= Task prompt =
In the data that follows, how many lines contain the word "defines"? Give only that number.

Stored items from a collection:
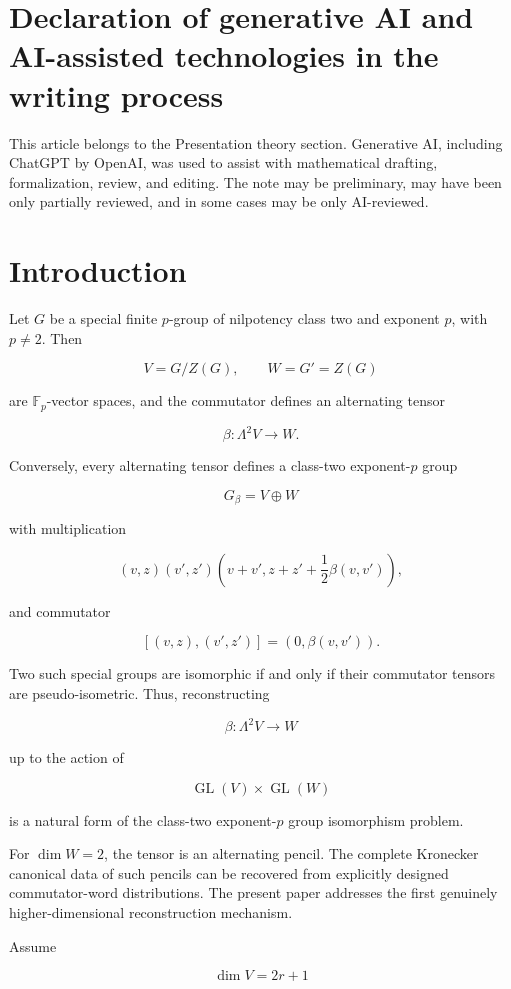 \documentclass[11pt]{article}
\begin{document}
\section*{Declaration of generative AI and AI-assisted technologies in the writing process}
This article belongs to the Presentation theory section. Generative AI, including ChatGPT by \mbox{OpenAI}, was used to assist with mathematical drafting, formalization, review, and editing. The note may be preliminary, may have been only partially reviewed, and in some cases may be only AI-reviewed.

\section{Introduction}

Let $G$ be a special finite $p$-group of nilpotency class two and exponent $p$, with $p\neq2$. Then

\[
V=G/Z(G),\qquad W=G'=Z(G)
\]

are $\mathbb F_p$-vector spaces, and the commutator defines an alternating tensor

\[
\beta:\Lambda^2V\to W.
\]

Conversely, every alternating tensor defines a class-two exponent-$p$ group

\[
G_\beta=V\oplus W
\]

with multiplication

\[
(v,z)(v',z')
\left(v+v',z+z'+\frac12\beta(v,v')\right),
\]

and commutator

\[
[(v,z),(v',z')]=(0,\beta(v,v')).
\]

Two such special groups are isomorphic if and only if their commutator tensors are pseudo-isometric. Thus, reconstructing

\[
\beta:\Lambda^2V\to W
\]

up to the action of

\[
\operatorname{GL}(V)\times \operatorname{GL}(W)
\]

is a natural form of the class-two exponent-$p$ group isomorphism problem.

For $\dim W=2$, the tensor is an alternating pencil. The complete Kronecker canonical data of such pencils can be recovered from explicitly designed commutator-word distributions. The present paper addresses the first genuinely higher-dimensional reconstruction mechanism.

Assume

\[
\dim V=2r+1
\]
\end{document}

= Task result =
2